= Postal Transportation Service =

Former rail based division of US Post Office Department

The Postal Transportation Service (PTS) was the renamed successor to the Railway Mail Service of the United States Post Office Department from October 1, 1949. Although this branch of the service had been in charge of all transit mail, some parts had little to do with railroads, even though they were still the most important part of the service. In 1950, of the 32,000 clerks assigned to the PTS, only about 16,000 actually worked on trains. The remainder were in terminals, transfer offices, Air Mail Facility, Highway Post Offices (HPO), administrative offices, etc. Boat Railway Post Office (Boat RPO), Streetcar Railway Post Offices, and the Seapost Service had already been discontinued. The name of the Chief Clerk's office was changed to District Superintendent's office.

During the preceding decades, only one or two clerks per year had lost their lives in wrecks and several years saw no fatalities. When Pennsylvania Railroad's crack "Red Arrow," New York City, New York & Pittsburgh, Pennsylvania Railway Post Office (RPO) Train 68, derailed in 1947 at Bennington Curve (West of Altoona, Pennsylvania), killing six clerks and badly injuring others, the whole country was shocked.

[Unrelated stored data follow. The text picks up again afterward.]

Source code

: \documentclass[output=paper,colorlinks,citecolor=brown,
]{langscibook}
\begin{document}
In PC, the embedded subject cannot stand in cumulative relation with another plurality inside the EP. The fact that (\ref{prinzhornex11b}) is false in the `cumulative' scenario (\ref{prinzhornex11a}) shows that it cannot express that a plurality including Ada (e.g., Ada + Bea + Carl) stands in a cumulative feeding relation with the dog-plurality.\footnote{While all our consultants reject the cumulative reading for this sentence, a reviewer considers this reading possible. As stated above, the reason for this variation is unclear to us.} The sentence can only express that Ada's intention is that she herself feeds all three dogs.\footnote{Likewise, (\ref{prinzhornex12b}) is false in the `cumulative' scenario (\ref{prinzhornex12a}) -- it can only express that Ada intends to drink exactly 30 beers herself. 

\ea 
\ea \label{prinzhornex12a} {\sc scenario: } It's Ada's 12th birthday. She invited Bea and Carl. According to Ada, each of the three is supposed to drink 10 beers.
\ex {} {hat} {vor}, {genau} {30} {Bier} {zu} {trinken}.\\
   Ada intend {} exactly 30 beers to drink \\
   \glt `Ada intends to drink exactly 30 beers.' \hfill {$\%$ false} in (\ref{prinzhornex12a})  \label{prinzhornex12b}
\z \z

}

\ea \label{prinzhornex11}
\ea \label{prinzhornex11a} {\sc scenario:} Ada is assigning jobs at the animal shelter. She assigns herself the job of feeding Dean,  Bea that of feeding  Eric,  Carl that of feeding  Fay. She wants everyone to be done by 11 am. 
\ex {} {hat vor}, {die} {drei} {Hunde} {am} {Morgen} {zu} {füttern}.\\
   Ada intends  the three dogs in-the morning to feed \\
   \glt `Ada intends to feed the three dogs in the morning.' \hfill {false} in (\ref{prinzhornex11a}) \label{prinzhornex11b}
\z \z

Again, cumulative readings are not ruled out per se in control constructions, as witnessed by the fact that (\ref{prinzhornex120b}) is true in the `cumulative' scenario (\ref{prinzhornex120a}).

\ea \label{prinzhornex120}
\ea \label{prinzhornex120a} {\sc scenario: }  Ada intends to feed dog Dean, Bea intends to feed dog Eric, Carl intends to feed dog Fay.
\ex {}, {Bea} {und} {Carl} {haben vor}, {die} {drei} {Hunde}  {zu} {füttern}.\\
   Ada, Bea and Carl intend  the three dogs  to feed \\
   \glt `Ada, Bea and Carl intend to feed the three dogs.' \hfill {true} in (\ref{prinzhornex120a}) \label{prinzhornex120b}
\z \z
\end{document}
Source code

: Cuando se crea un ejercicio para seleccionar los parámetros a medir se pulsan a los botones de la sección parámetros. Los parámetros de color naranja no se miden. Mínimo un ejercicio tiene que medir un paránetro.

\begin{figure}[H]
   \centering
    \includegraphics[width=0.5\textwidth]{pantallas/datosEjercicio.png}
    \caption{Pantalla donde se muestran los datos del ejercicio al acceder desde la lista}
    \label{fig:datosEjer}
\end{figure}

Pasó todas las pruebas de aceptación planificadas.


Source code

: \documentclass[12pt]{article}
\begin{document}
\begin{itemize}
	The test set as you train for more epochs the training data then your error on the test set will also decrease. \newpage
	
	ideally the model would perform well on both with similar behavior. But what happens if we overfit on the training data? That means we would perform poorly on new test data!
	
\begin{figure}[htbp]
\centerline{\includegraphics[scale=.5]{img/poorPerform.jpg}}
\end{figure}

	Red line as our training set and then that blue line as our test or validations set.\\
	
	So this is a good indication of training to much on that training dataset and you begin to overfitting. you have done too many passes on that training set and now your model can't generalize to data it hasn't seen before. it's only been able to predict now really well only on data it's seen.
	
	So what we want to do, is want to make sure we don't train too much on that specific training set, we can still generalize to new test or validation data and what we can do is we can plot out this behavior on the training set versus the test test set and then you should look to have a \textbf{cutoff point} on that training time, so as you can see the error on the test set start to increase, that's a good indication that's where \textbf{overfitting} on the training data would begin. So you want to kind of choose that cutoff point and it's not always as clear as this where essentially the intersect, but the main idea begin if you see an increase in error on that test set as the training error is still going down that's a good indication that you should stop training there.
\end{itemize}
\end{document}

Even with all the trains that had been discontinued, the several round trips of RPO service on trunk lines, along with the expanded service and the star route highway services connecting the RPOs, maintained very good mail service through the 1950s. In the 1950s the Post Office Department turned the supervision of what had been the PTS Terminals over to the postmasters where the terminals were located.

==Discontinuance of the mobile units==
The HPO and RPO routes were collectively referred to as mobile units. The next move by the Post Office Department, in 1960, was to put each PTS District Superintendent's office under a postmaster, calling it the Mobile Unit Section, c/o Postmaster. This put all RPO clerks under postmasters. When there was no longer a surplus of RPO clerks from discontinued lines to fill vacancies on lines still operating, both subs and regulars from the post office roster were used. This eliminated the need for PTS civil service examinations.

In 1963, the Sectional Center concept of transit mail service was announced, along with the introduction of a ZIP Code on mail to facilitate mechanized processing. The ZIP Code made it possible to distribute all mail by numbers with machines holding the routing associated for each address. This was a far cry from the knowledge that was necessary before when mobile unit distribution clerks were expected to know the routing for several thousand post offices in their assignment. There was no place in the new set-up for an RPO service.

This development gave the railroads, knowing they were going to lose the mail revenue, an excuse to get out of the unprofitable passenger train business, something that they had wanted to do for years. After that, when a train was discontinued, instead of moving the RPO car on to another set of trains still operating, the RPO service was also discontinued. Within about four years there was only one round trip of RPO service left on practically all the trunk lines, and their value was minimal.

It came as no surprise to the railroads or to the remaining RPO clerks when, on April 21, 1968, Assistant Postmaster General Hartigan issued a news release concerning RPO service. It stated that RPO cars on 162 passenger trains in the nation would be phased out of service by the end of the year, affecting 2,224 postal workers. The RPO clerks who were furloughed had a choice: they were placed in post offices at or near their homes, or they retired. If a clerk found no assignment in his grade at the post office assigned, he could keep his higher grade for two years, after which he had to take a reduction.

With one exception, the phasing out was a success. The New York, New York & Washington, DC RPO, which covered the highest populated corridor in the nation, continued to operate until July 1, 1977. On a part of this same line, between Philadelphia and Washington, the first recorded "route agent" had been assigned to accompany the mail, 140 years earlier. The USPS continued to use regular scheduled Amtrak passenger trains to haul the mail on this line.

On October 30, 1984, a "mail-only" train service was inaugurated between Washington, D.C., and Springfield/Boston, MA with a timetable tailored specifically to meet the postal service requirements. The northbound train was named "The Fast Mail" (train #12, later #190) departing Washington daily at 3 AM and the southbound "The Mail Express" (#13). Eventually, all mail transportation on Amtrak was discontinued by 2005 under the administration of David L. Gunn.